This is an exceptionally busy alley, thanks in part to being part of a cluster of narrow passages, but also because one of its occupants is the legendary Simpsons Tavern.

A tall but very narrow covered passage leads off Cornhill, with a grand sign above whispering of meaty delights within, and leads to a narrow courtyard with a 1970s office building on one side, and a pub seemingly straight out of Dickens London on the other.

That pub is the reason so many people walk down this alley, for it’s Simpsons Tavern, the oldest surviving chop house in London.

Established in 1723 by Thomas Simpson as a Fish Ordinary restaurant in Billingate, offering to cook fish brought to him by workers at the local fish market, the restaurant moved to its current location in 1757 and hasn’t moved since.

The restaurant, and technically, a hotel, took over half of a house and is still known as 38½ Ball Court.

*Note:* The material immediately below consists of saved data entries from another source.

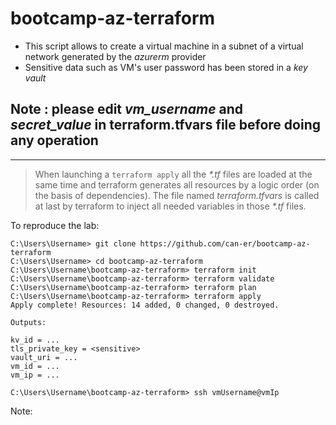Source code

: # bootcamp-az-terraform

* This script allows to create a virtual machine in a subnet of a virtual network generated by the *azurerm* provider
* Sensitive data such as VM's user password has been stored in a *key vault*

## Note : please edit *vm_username* and *secret_value* in **terraform.tfvars** file before doing any operation
----------------------------------------------
> When launching a `terraform apply` all the *\*.tf* files are loaded at the same time and terraform generates all resources by a logic order (on the basis of dependencies). 
> The file named *terraform.tfvars* is called at last by terraform to inject all needed variables in those *\*.tf* files.

To reproduce the lab:

```
C:\Users\Username> git clone https://github.com/can-er/bootcamp-az-terraform
C:\Users\Username> cd bootcamp-az-terraform
C:\Users\Username\bootcamp-az-terraform> terraform init
C:\Users\Username\bootcamp-az-terraform> terraform validate
C:\Users\Username\bootcamp-az-terraform> terraform plan
C:\Users\Username\bootcamp-az-terraform> terraform apply
Apply complete! Resources: 14 added, 0 changed, 0 destroyed.

Outputs:

kv_id = ...
tls_private_key = <sensitive>
vault_uri = ...
vm_id = ...
vm_ip = ...

C:\Users\Username\bootcamp-az-terraform> ssh vmUsername@vmIp
```

Note: 

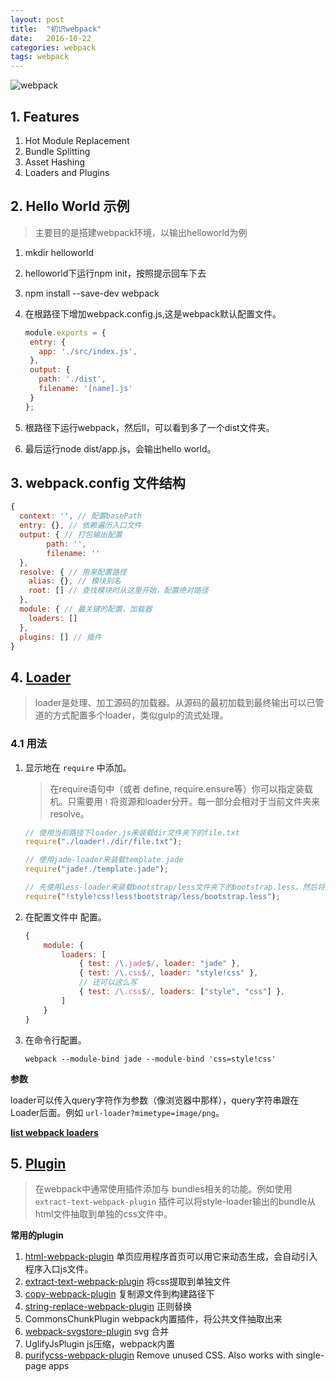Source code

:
 ```yaml
---
layout: post
title:  "初识webpack"
date:   2016-10-22
categories: webpack
tags: webpack
---
```


![webpack](/images/webpack.png)

<!--more-->

## 1. Features

1. Hot Module Replacement
2. Bundle Splitting
3. Asset Hashing
4. Loaders and Plugins

## 2. Hello World 示例

> 主要目的是搭建webpack环境，以输出helloworld为例

1. mkdir helloworld
2. helloworld下运行npm init，按照提示回车下去
3. npm install --save-dev webpack
4. 在根路径下增加webpack.config.js,这是webpack默认配置文件。

   ```javascript
   module.exports = {
    entry: {
      app: './src/index.js',
    },
    output: {
      path: './dist',
      filename: '[name].js'
    }
   };
   ```
5. 根路径下运行webpack，然后ll，可以看到多了一个dist文件夹。
6. 最后运行node dist/app.js，会输出hello world。

## 3. webpack.config 文件结构

```javascript
{
  context: '', // 配置basePath
  entry: {}, // 依赖遍历入口文件
  output: { // 打包输出配置
        path: '', 
        filename: ''
  }, 
  resolve: { // 用来配置路径
    alias: {}, // 模块别名
    root: [] // 查找模块时从这里开始，配置绝对路径
  },
  module: { // 最关键的配置，加载器
    loaders: []
  },
  plugins: [] // 插件
}
```

## 4. [Loader](http://webpack.github.io/docs/using-loaders.html)

> loader是处理、加工源码的加载器。从源码的最初加载到最终输出可以已管道的方式配置多个loader，类似gulp的流式处理。

### 4.1 用法

1. 显示地在 `require` 中添加。

   > 在require语句中（或者 define, require.ensure等）你可以指定装载机。只需要用`！`将资源和loader分开。每一部分会相对于当前文件夹来resolve。

   ```javascript
   // 使用当前路径下loader.js来装载dir文件夹下的file.txt
   require("./loader!./dir/file.txt");

   // 使用jade-loader来装载template.jade
   require("jade!./template.jade");

   // 先使用less-loader来装载bootstrap/less文件夹下的bootstrap.less，然后将处理结果再由css-loader来处理，其结果会交给style-loader,最终输出
   require("!style!css!less!bootstrap/less/bootstrap.less");
   ```

2. 在配置文件中 配置。

   ```javascript
   {
       module: {
           loaders: [
               { test: /\.jade$/, loader: "jade" },
               { test: /\.css$/, loader: "style!css" },
               // 还可以这么写
               { test: /\.css$/, loaders: ["style", "css"] },
           ]
       }
   }
   ```

3. 在命令行配置。

   ```shell
   webpack --module-bind jade --module-bind 'css=style!css'
   ```

**参数**

loader可以传入query字符作为参数（像浏览器中那样），query字符串跟在 Loader后面。例如 `url-loader?mimetype=image/png`。

**[list webpack loaders](https://webpack.github.io/docs/list-of-loaders.html)**

## 5. [Plugin](http://webpack.github.io/docs/using-plugins.html)

> 在webpack中通常使用插件添加与 bundles相关的功能。例如使用 `extract-text-webpack-plugin` 插件可以将style-loader输出的bundle从html文件抽取到单独的css文件中。

**常用的plugin**

1. [html-webpack-plugin](https://github.com/ampedandwired/html-webpack-plugin) 单页应用程序首页可以用它来动态生成，会自动引入程序入口js文件。
2. [extract-text-webpack-plugin](https://github.com/webpack/extract-text-webpack-plugin/blob/webpack-1/README.md) 将css提取到单独文件
3. [copy-webpack-plugin](https://github.com/kevlened/copy-webpack-plugin) 复制源文件到构建路径下
4. [string-replace-webpack-plugin](https://www.npmjs.com/package/string-replace-webpack-plugin) 正则替换
5. CommonsChunkPlugin webpack内置插件，将公共文件抽取出来
6. [webpack-svgstore-plugin](https://www.npmjs.com/package/webpack-svgstore-plugin) svg 合并
7. UglifyJsPlugin js压缩，webpack内置
8. [purifycss-webpack-plugin](https://www.npmjs.com/package/purifycss-webpack-plugin) Remove unused CSS. Also works with single-page apps


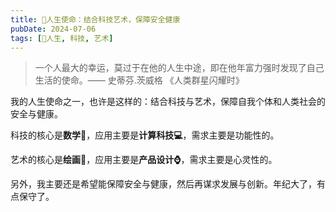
 ```yaml
---
title: 💖人生使命：结合科技艺术，保障安全健康
pubDate: 2024-07-06
tags: [💖人生, 科技, 艺术]
---
```


> 一个人最大的幸运，莫过于在他的人生中途，即在他年富力强时发现了自己生活的使命。—— 史蒂芬.茨威格 《人类群星闪耀时》

我的人生使命之一，也许是这样的：结合科技与艺术，保障自我个体和人类社会的安全与健康。

科技的核心是**数学📐**，应用主要是**计算科技💻**，需求主要是功能性的。

艺术的核心是**绘画🎨**，应用主要是**产品设计⌚️**，需求主要是心灵性的。

另外，我主要还是希望能保障安全与健康，然后再谋求发展与创新。年纪大了，有点保守了。
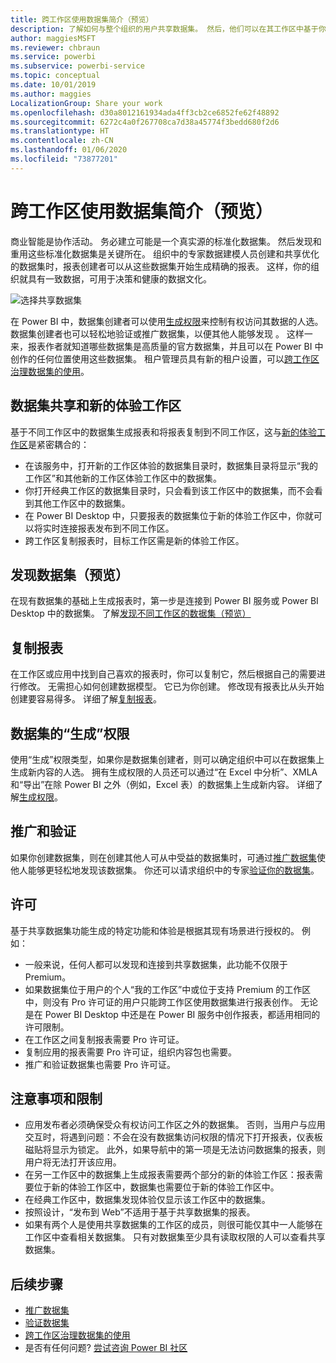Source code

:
 ```yaml
---
title: 跨工作区使用数据集简介（预览）
description: 了解如何与整个组织的用户共享数据集。 然后，他们可以在其工作区中基于你的数据集生成报表。
author: maggiesMSFT
ms.reviewer: chbraun
ms.service: powerbi
ms.subservice: powerbi-service
ms.topic: conceptual
ms.date: 10/01/2019
ms.author: maggies
LocalizationGroup: Share your work
ms.openlocfilehash: d30a8012161934ada4ff3cb2ce6852fe62f48892
ms.sourcegitcommit: 6272c4a0f267708ca7d38a45774f3bedd680f2d6
ms.translationtype: HT
ms.contentlocale: zh-CN
ms.lasthandoff: 01/06/2020
ms.locfileid: "73877201"
---
```

# <a name="intro-to-datasets-across-workspaces-preview"></a>跨工作区使用数据集简介（预览）

商业智能是协作活动。 务必建立可能是一个真实源的标准化数据集。 然后发现和重用这些标准化数据集是关键所在。 组织中的专家数据建模人员创建和共享优化的数据集时，报表创建者可以从这些数据集开始生成精确的报表。 这样，你的组织就具有一致数据，可用于决策和健康的数据文化。

![选择共享数据集](media/service-datasets-across-workspaces/power-bi-select-shared-dataset.png)

在 Power BI 中，数据集创建者可以使用[生成权限](service-datasets-build-permissions.md)来控制有权访问其数据的人选。 数据集创建者也可以轻松地验证或推广数据集，以便其他人能够发现   。 这样一来，报表作者就知道哪些数据集是高质量的官方数据集，并且可以在 Power BI 中创作的任何位置使用这些数据集。 租户管理员具有新的租户设置，可以[跨工作区治理数据集的使用](service-datasets-admin-across-workspaces.md)。

## <a name="dataset-sharing-and-the-new-workspace-experience"></a>数据集共享和新的体验工作区

基于不同工作区中的数据集生成报表和将报表复制到不同工作区，这与[新的体验工作区](service-create-the-new-workspaces.md)是紧密耦合的：

- 在该服务中，打开新的工作区体验的数据集目录时，数据集目录将显示“我的工作区”和其他新的工作区体验工作区中的数据集。 
- 你打开经典工作区的数据集目录时，只会看到该工作区中的数据集，而不会看到其他工作区中的数据集。
- 在 Power BI Desktop 中，只要报表的数据集位于新的体验工作区中，你就可以将实时连接报表发布到不同工作区。
- 跨工作区复制报表时，目标工作区需是新的体验工作区。

## <a name="discover-datasets-preview"></a>发现数据集（预览）

在现有数据集的基础上生成报表时，第一步是连接到 Power BI 服务或 Power BI Desktop 中的数据集。 了解[发现不同工作区的数据集（预览）](service-datasets-discover-across-workspaces.md)

## <a name="copy-a-report"></a>复制报表

在工作区或应用中找到自己喜欢的报表时，你可以复制它，然后根据自己的需要进行修改。 无需担心如何创建数据模型。 它已为你创建。 修改现有报表比从头开始创建要容易得多。 详细了解[复制报表](service-datasets-copy-reports.md)。

## <a name="build-permission-for-datasets"></a>数据集的“生成”权限

使用“生成”权限类型，如果你是数据集创建者，则可以确定组织中可以在数据集上生成新内容的人选。 拥有生成权限的人员还可以通过“在 Excel 中分析”、XMLA 和“导出”在除 Power BI 之外（例如，Excel 表）的数据集上生成新内容。 详细了解[生成权限](service-datasets-build-permissions.md)。

## <a name="promotion-and-certification"></a>推广和验证

如果你创建数据集，则在创建其他人可从中受益的数据集时，可通过[推广数据集](service-datasets-promote.md)使他人能够更轻松地发现该数据集。 你还可以请求组织中的专家[验证你的数据集](service-datasets-certify.md)。

## <a name="licensing"></a>许可

基于共享数据集功能生成的特定功能和体验是根据其现有场景进行授权的。 例如：

- 一般来说，任何人都可以发现和连接到共享数据集，此功能不仅限于 Premium。
- 如果数据集位于用户的个人“我的工作区”中或位于支持 Premium 的工作区中，则没有 Pro 许可证的用户只能跨工作区使用数据集进行报表创作。 无论是在 Power BI Desktop 中还是在 Power BI 服务中创作报表，都适用相同的许可限制。
- 在工作区之间复制报表需要 Pro 许可证。
- 复制应用的报表需要 Pro 许可证，组织内容包也需要。
- 推广和验证数据集也需要 Pro 许可证。

## <a name="considerations-and-limitations"></a>注意事项和限制

- 应用发布者必须确保受众有权访问工作区之外的数据集。 否则，当用户与应用交互时，将遇到问题：不会在没有数据集访问权限的情况下打开报表，仪表板磁贴将显示为锁定。 此外，如果导航中的第一项是无法访问数据集的报表，则用户将无法打开该应用。
- 在另一工作区中的数据集上生成报表需要两个部分的新的体验工作区：报表需要位于新的体验工作区中，数据集也需要位于新的体验工作区中。
- 在经典工作区中，数据集发现体验仅显示该工作区中的数据集。
- 按照设计，“发布到 Web”不适用于基于共享数据集的报表。
- 如果有两个人是使用共享数据集的工作区的成员，则很可能仅其中一人能够在工作区中查看相关数据集。 只有对数据集至少具有读取权限的人可以查看共享数据集。 

## <a name="next-steps"></a>后续步骤

- [推广数据集](service-datasets-promote.md)
- [验证数据集](service-datasets-certify.md)
- [跨工作区治理数据集的使用](service-datasets-admin-across-workspaces.md)
- 是否有任何问题? [尝试咨询 Power BI 社区](https://community.powerbi.com/)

Although known as a chop house, it was still seeing the original fish dinner, promptly at 1pm well into the 20th century, and today while famous for retaining the 18th-century seating benches on the first floor, they do have conventional tables downstairs.

Ian Nairn described it as a pub ‘of the old school: dark ceilings, dark woodwork, marble-topped tables, high-backed seats, and polished brass.’, which indeed it is – and old school pubs were more about food than beer from a time when few people would have space for a kitchen at home.

Although never formally stated, many people believe that Simpsons is where Ebeneezer Scrooge headed to on Christmas Eve in Dicken’s Christmas Story.

The alley itself emerged around the 16th century as open land next to St Michaell’s Cornhill church was slowly built upon, leaving a cluster of narrow alleys to get between the buildings.

Most of the buildings were flattened by the Great Fire of London, but the layout of the alleys managed to survive the rebuilding, and the centuries of constant rebuilding ever since.

Originally known as Ball Yard, it seems to have changed its name to Ball Court in the 19th century.

Over the centuries, while the restaurant remained, the other side, which used to be a rather nice Edwardian building was torn down in the 1970s, giving a rather back of an office appearance.

Avert your eyes and head into Simpsons instead.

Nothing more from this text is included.